Plain-text document sources
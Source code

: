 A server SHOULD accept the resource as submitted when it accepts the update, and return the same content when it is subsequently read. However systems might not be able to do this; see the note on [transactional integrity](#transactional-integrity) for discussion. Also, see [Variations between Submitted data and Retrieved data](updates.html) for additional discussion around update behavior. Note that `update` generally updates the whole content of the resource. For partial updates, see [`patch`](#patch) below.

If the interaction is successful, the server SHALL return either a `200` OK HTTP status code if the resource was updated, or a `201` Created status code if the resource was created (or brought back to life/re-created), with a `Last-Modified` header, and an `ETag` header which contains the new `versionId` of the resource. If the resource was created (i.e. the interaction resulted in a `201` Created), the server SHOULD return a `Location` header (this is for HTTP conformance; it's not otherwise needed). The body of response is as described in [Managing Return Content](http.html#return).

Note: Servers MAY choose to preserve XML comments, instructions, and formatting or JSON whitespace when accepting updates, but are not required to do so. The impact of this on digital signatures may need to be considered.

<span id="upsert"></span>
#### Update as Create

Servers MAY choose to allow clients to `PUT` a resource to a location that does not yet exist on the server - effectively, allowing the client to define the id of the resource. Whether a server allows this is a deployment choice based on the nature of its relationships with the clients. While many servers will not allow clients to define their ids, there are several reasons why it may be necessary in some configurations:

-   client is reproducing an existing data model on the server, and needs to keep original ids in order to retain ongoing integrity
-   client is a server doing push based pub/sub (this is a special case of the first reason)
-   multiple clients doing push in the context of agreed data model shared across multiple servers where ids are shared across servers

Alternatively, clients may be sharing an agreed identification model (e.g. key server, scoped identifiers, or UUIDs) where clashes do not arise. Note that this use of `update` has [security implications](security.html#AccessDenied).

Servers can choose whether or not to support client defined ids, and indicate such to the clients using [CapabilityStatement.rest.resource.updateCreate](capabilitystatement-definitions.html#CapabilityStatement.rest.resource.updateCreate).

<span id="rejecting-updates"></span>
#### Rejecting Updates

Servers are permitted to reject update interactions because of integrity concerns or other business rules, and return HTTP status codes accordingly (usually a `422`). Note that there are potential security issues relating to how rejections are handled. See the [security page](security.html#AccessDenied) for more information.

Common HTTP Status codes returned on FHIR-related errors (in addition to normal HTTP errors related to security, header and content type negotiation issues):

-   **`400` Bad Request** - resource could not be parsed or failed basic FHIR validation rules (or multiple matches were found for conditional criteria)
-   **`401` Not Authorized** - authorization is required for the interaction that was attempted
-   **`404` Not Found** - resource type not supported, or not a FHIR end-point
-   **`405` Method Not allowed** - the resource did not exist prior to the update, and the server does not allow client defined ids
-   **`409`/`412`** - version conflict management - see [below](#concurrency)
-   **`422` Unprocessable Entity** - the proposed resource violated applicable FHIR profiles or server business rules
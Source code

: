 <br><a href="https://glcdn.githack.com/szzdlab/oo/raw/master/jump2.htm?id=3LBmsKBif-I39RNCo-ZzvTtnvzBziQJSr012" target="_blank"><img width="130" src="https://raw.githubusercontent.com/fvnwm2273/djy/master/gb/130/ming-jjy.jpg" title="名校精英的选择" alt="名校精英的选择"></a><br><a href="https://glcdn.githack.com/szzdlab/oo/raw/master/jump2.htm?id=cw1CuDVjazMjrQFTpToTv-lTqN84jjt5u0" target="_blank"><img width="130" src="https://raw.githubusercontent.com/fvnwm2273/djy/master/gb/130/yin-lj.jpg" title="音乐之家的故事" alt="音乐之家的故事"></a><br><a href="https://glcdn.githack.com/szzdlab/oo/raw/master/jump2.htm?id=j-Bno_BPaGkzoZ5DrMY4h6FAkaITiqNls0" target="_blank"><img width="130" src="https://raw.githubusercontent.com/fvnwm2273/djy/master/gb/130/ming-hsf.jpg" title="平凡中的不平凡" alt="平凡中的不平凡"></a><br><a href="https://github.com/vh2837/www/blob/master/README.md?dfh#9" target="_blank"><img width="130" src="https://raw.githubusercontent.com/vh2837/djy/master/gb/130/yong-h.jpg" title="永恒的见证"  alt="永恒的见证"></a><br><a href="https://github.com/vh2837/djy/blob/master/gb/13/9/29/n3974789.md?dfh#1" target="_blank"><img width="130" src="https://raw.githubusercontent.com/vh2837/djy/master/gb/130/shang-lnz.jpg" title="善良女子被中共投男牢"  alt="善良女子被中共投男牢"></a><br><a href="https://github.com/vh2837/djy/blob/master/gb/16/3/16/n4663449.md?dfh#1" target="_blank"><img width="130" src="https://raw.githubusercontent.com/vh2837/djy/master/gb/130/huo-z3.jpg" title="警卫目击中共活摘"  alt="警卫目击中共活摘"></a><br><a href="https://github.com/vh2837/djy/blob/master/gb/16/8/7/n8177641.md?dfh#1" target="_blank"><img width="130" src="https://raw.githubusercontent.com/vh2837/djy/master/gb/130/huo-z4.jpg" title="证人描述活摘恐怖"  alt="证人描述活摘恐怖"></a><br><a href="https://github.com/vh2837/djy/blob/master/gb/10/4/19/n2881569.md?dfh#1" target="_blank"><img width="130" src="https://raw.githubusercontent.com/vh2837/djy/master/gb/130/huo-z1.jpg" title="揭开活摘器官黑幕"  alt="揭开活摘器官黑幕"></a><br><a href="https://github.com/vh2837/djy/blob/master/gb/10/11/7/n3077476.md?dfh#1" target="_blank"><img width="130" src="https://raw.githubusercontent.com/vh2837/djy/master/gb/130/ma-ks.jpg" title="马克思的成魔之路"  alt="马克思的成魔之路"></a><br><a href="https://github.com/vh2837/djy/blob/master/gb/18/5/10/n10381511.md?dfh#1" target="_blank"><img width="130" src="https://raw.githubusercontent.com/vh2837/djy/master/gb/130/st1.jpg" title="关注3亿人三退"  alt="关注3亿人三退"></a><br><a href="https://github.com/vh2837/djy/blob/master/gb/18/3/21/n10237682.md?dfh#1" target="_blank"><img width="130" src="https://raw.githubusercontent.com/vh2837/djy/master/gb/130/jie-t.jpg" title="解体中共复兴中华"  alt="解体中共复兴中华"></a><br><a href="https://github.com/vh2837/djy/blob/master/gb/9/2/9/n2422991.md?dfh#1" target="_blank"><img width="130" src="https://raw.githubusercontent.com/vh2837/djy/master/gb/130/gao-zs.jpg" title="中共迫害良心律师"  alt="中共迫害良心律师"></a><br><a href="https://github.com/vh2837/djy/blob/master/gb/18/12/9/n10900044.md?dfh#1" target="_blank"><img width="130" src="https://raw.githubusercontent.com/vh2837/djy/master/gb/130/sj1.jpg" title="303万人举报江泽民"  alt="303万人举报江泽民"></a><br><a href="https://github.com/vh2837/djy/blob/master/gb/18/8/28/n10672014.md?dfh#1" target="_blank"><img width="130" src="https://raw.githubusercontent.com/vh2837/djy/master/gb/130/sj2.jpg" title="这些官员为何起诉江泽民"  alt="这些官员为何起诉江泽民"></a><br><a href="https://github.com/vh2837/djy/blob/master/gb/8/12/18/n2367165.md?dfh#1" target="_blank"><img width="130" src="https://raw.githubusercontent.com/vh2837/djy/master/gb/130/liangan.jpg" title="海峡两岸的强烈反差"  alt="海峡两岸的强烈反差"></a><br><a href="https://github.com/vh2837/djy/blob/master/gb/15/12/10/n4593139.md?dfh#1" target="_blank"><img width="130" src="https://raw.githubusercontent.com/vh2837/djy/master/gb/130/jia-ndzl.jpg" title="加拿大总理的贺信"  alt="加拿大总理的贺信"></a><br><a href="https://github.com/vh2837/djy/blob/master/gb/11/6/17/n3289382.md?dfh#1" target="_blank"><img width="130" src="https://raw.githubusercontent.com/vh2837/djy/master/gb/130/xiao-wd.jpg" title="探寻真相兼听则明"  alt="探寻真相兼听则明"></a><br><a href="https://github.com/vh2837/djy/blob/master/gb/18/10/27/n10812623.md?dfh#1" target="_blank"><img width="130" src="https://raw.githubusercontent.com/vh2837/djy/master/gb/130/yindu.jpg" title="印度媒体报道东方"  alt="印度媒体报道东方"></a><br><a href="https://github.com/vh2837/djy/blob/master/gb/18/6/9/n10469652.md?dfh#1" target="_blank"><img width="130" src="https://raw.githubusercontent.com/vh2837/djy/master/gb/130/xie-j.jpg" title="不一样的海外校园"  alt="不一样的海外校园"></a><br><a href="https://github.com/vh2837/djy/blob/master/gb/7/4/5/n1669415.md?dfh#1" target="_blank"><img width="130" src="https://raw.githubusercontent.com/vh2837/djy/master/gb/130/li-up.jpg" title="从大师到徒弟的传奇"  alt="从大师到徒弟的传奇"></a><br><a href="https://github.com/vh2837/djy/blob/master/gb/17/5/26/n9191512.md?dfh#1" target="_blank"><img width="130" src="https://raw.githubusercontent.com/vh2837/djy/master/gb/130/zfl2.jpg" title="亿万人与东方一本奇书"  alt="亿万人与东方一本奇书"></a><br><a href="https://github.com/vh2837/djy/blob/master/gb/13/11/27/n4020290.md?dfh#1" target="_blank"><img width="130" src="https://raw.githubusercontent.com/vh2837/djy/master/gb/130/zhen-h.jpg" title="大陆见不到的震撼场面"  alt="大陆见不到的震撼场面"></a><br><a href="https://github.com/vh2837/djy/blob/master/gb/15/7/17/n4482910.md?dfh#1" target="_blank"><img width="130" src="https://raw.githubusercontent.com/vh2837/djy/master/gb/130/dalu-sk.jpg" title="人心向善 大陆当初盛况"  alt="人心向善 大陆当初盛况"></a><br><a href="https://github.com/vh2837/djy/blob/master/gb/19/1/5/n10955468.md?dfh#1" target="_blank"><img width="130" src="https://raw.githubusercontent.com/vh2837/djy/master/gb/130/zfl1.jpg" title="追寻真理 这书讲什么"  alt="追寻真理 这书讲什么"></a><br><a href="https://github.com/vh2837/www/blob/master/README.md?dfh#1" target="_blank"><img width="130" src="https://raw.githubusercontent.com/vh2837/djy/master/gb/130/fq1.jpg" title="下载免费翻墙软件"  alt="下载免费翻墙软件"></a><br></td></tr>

Task statement:
Above are some lines. Repeat exactly, and only, those from the line that has "allow client defined ids" through the line that has "- see [below](#concurrency)".

Answer for the task:
-   **`405` Method Not allowed** - the resource did not exist prior to the update, and the server does not allow client defined ids
-   **`409`/`412`** - version conflict management - see [below](#concurrency)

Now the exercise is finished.